Wednesday, March 28, 2007

Make your own paint?

As if we didn't already have enough on our "to do" list, now we can make our own paint.
(There's also a website that shows you how to make your own chocolate, but we won't go there)
For artists who want to know more about how their materials are made and where they come from, paintmaking.com is a valuable resource. It tells you the pros & cons (“There are lots of reasons to make paint, and plenty of reasons not to.”) It might be helpful to understand more about your materials; maybe it will lead to new ease and confidence in your work or even to renewed inspiration. Maybe there are certain colors you want that can be mixed in volume from your own recipes. You can save money, especially if you're using the less expensive pigments. Of course, this all takes time to learn as well as to make, and maybe you would rather just do the painting. And it can be a boring job (lots of mixing).

There is a long list of FAQs and web resources, along with information about all different media – acrylics, tempera, watercolor & gouache, oils & alkyds, encaustic & fresco as well as chalks. There are tools, supplies, ingredients and binders. There is even a “History” page, starting with prehistory and going through Egypt, Greece and on up to the 20th century. And there is information about safety as well.

Also see this helpful page at Natural Pigments

Sunday, March 18, 2007

Mindfulness

I think of painting as (among other things) a way to practice mindfulness.

“Mindfulness” is a misleading word in a way, because it doesn’t really refer to your mind. “Mind” can be a verb, as in “Mind your manners,” “Mind the step,” or “Never mind.” It means to pay attention. Not by using your mind, the analytical & critical function of the brain, and not by using the “autopilot” mind that gets us through routine tasks, or by using the fear-based, reactive mechanism that’s a deep part of our survival mode. Pure attention is a very different animal. It lets us see things that our “autopilot” mind usually deletes, and it re-evaluates things that our critical mind usually dismisses or denigrates.

It’s an important function, because our attention is the creative part of our self. It’s the “lead dog” that takes us, our sled and everything we've packed on it along wherever it goes.

Painting or sketching from life puts you in conscious communication with this lead dog, and it helps you decide what you’ll pay attention to. It can overcome our natural “confirmation bias” that lets us see only what we expect to see. Painting or sketching outdoors allows you comprehend a vaster scale of things than you usually think of in everyday life. Or maybe you notice that small things can be significant, even if most people never notice them. It can bring to the fore concepts, connections and connotations that often get trodden underfoot. This can affect your whole life in a major way.
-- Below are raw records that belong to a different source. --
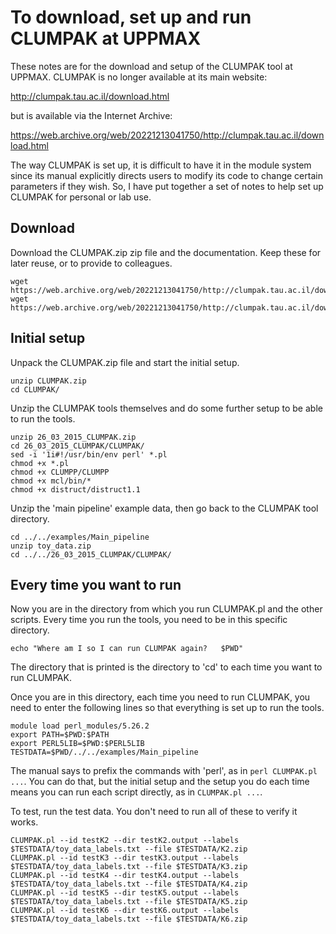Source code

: To download, set up and run CLUMPAK at UPPMAX
=============================================

These notes are for the download and setup of the CLUMPAK tool at UPPMAX.
CLUMPAK is no longer available at its main website:

<http://clumpak.tau.ac.il/download.html>

but is available via the Internet Archive:

<https://web.archive.org/web/20221213041750/http://clumpak.tau.ac.il/download.html>

The way CLUMPAK is set up, it is difficult to have it in the module system
since its manual explicitly directs users to modify its code to change certain
parameters if they wish. So, I have put together a set of notes to help set
up CLUMPAK for personal or lab use.


Download
--------

Download the CLUMPAK.zip zip file and the documentation. Keep these for later reuse, or to provide to colleagues.

    wget https://web.archive.org/web/20221213041750/http://clumpak.tau.ac.il/download/CLUMPAK.zip
    wget https://web.archive.org/web/20221213041750/http://clumpak.tau.ac.il/download/CLUMPAK_Documentation.pdf


Initial setup
-------------

Unpack the CLUMPAK.zip file and start the initial setup.

    unzip CLUMPAK.zip
    cd CLUMPAK/

Unzip the CLUMPAK tools themselves and do some further setup to be able to run the tools.

    unzip 26_03_2015_CLUMPAK.zip 
    cd 26_03_2015_CLUMPAK/CLUMPAK/
    sed -i '1i#!/usr/bin/env perl' *.pl
    chmod +x *.pl
    chmod +x CLUMPP/CLUMPP 
    chmod +x mcl/bin/*
    chmod +x distruct/distruct1.1 

Unzip the 'main pipeline' example data, then go back to the CLUMPAK tool directory.

    cd ../../examples/Main_pipeline
    unzip toy_data.zip
    cd ../../26_03_2015_CLUMPAK/CLUMPAK/


Every time you want to run
--------------------------

Now you are in the directory from which you run CLUMPAK.pl and the other
scripts. Every time you run the tools, you need to be in this specific
directory.

    echo "Where am I so I can run CLUMPAK again?   $PWD"

The directory that is printed is the directory to 'cd' to each time you want to
run CLUMPAK.

Once you are in this directory, each time you need to run CLUMPAK, you need to
enter the following lines so that everything is set up to run the tools.

    module load perl_modules/5.26.2
    export PATH=$PWD:$PATH
    export PERL5LIB=$PWD:$PERL5LIB
    TESTDATA=$PWD/../../examples/Main_pipeline

The manual says to prefix the commands with 'perl', as in `perl CLUMPAK.pl
...`. You can do that, but the initial setup and the setup you do each time
means you can run each script directly, as in `CLUMPAK.pl ...`.

To test, run the test data. You don't need to run all of these to verify it works.

    CLUMPAK.pl --id testK2 --dir testK2.output --labels $TESTDATA/toy_data_labels.txt --file $TESTDATA/K2.zip 
    CLUMPAK.pl --id testK3 --dir testK3.output --labels $TESTDATA/toy_data_labels.txt --file $TESTDATA/K3.zip 
    CLUMPAK.pl --id testK4 --dir testK4.output --labels $TESTDATA/toy_data_labels.txt --file $TESTDATA/K4.zip 
    CLUMPAK.pl --id testK5 --dir testK5.output --labels $TESTDATA/toy_data_labels.txt --file $TESTDATA/K5.zip 
    CLUMPAK.pl --id testK6 --dir testK6.output --labels $TESTDATA/toy_data_labels.txt --file $TESTDATA/K6.zip 

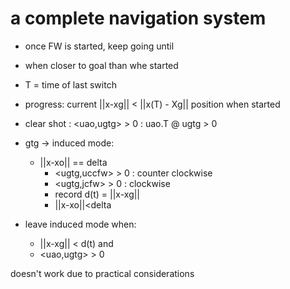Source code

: # a complete navigation system

- once FW is started, keep going until
- when closer to goal than whe started

- T = time of last switch
- progress: current ||x-xg|| < ||x(Τ) - Xg|| position when started
- clear shot : <uao,ugtg> > 0 : uao.T @ ugtg > 0
- gtg -> induced mode:
  - ||x-xo|| == delta
    - <ugtg,uccfw> > 0 : counter clockwise
    - <ugtg,jcfw> > 0 : clockwise
    - record d(t) = ||x-xg||
    - ||x-xo||<delta
- leave induced mode when:
  - ||x-xg|| < d(t) and
  - <uao,ugtg> > 0

doesn't work due to practical considerations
It’s valuable for you and this lead dog to get in touch, to get in the habit of spending time quietly paying attention, sniffing the breeze, noticing relationship, proportion, light and shadow, looking and listening.

Monday, March 05, 2007

David Hockney Plein-Air

There is a current exhibit of David Hockney's East Yorkshire landscapes at the L.A. Louver Gallery in Venice, California. There's a photo of him doing plein-air painting on SIX large canvases at once (to form a single painting). 
Now, that's encouraging. If he can paint six large canvases on location (at one time), how hard can it be to do one small one? 
It's interesting that he doesn't use photography at all, even as a partial reference. He says the camera sees geometrically, but human beings see psychologically, which includes all of our perceptions, memories and feelings.